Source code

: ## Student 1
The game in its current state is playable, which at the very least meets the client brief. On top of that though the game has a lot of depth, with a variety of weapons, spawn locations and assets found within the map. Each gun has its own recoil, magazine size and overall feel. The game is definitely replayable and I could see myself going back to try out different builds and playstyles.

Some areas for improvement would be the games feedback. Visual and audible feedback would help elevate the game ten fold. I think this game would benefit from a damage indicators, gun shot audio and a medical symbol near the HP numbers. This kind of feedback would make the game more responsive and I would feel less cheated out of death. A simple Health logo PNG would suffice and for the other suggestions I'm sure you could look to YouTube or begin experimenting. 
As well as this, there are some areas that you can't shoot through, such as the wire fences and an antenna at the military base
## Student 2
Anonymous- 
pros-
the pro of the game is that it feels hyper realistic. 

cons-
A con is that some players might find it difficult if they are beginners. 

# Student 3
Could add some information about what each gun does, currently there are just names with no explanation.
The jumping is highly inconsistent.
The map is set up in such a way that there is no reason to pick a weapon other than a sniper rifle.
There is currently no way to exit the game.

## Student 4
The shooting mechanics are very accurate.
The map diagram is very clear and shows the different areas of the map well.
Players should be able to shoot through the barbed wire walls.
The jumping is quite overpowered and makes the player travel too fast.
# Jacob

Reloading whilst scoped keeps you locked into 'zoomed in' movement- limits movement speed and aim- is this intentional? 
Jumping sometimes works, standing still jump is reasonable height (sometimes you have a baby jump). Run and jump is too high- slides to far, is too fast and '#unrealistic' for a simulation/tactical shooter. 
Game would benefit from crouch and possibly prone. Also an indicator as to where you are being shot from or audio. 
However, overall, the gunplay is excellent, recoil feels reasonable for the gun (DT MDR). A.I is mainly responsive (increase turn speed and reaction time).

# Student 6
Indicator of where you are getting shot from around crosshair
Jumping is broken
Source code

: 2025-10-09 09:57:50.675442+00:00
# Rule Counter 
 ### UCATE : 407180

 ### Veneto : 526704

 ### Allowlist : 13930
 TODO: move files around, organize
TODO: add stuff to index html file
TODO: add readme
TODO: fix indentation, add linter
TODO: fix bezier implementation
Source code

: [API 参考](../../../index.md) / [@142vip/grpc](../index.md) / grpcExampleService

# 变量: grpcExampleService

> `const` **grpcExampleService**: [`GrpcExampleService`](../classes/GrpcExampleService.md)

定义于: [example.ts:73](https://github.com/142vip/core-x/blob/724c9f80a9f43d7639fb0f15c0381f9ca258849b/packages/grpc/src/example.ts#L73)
——————
For this exercise, restate each of the entries without any deviation.

Source code

: ## Student 1
The game in its current state is playable, which at the very least meets the client brief. On top of that though the game has a lot of depth, with a variety of weapons, spawn locations and assets found within the map. Each gun has its own recoil, magazine size and overall feel. The game is definitely replayable and I could see myself going back to try out different builds and playstyles.

Some areas for improvement would be the games feedback. Visual and audible feedback would help elevate the game ten fold. I think this game would benefit from a damage indicators, gun shot audio and a medical symbol near the HP numbers. This kind of feedback would make the game more responsive and I would feel less cheated out of death. A simple Health logo PNG would suffice and for the other suggestions I'm sure you could look to YouTube or begin experimenting. 
As well as this, there are some areas that you can't shoot through, such as the wire fences and an antenna at the military base
## Student 2
Anonymous- 
pros-
the pro of the game is that it feels hyper realistic. 

cons-
A con is that some players might find it difficult if they are beginners. 

# Student 3
Could add some information about what each gun does, currently there are just names with no explanation.
The jumping is highly inconsistent.
The map is set up in such a way that there is no reason to pick a weapon other than a sniper rifle.
There is currently no way to exit the game.

## Student 4
The shooting mechanics are very accurate.
The map diagram is very clear and shows the different areas of the map well.
Players should be able to shoot through the barbed wire walls.
The jumping is quite overpowered and makes the player travel too fast.
# Jacob

Reloading whilst scoped keeps you locked into 'zoomed in' movement- limits movement speed and aim- is this intentional? 
Jumping sometimes works, standing still jump is reasonable height (sometimes you have a baby jump). Run and jump is too high- slides to far, is too fast and '#unrealistic' for a simulation/tactical shooter. 
Game would benefit from crouch and possibly prone. Also an indicator as to where you are being shot from or audio. 
However, overall, the gunplay is excellent, recoil feels reasonable for the gun (DT MDR). A.I is mainly responsive (increase turn speed and reaction time).

# Student 6
Indicator of where you are getting shot from around crosshair
Jumping is broken
Source code

: 2025-10-09 09:57:50.675442+00:00
# Rule Counter 
 ### UCATE : 407180

 ### Veneto : 526704

 ### Allowlist : 13930
 TODO: move files around, organize
TODO: add stuff to index html file
TODO: add readme
TODO: fix indentation, add linter
TODO: fix bezier implementation
Source code

: [API 参考](../../../index.md) / [@142vip/grpc](../index.md) / grpcExampleService

# 变量: grpcExampleService

> `const` **grpcExampleService**: [`GrpcExampleService`](../classes/GrpcExampleService.md)

定义于: [example.ts:73](https://github.com/142vip/core-x/blob/724c9f80a9f43d7639fb0f15c0381f9ca258849b/packages/grpc/src/example.ts#L73)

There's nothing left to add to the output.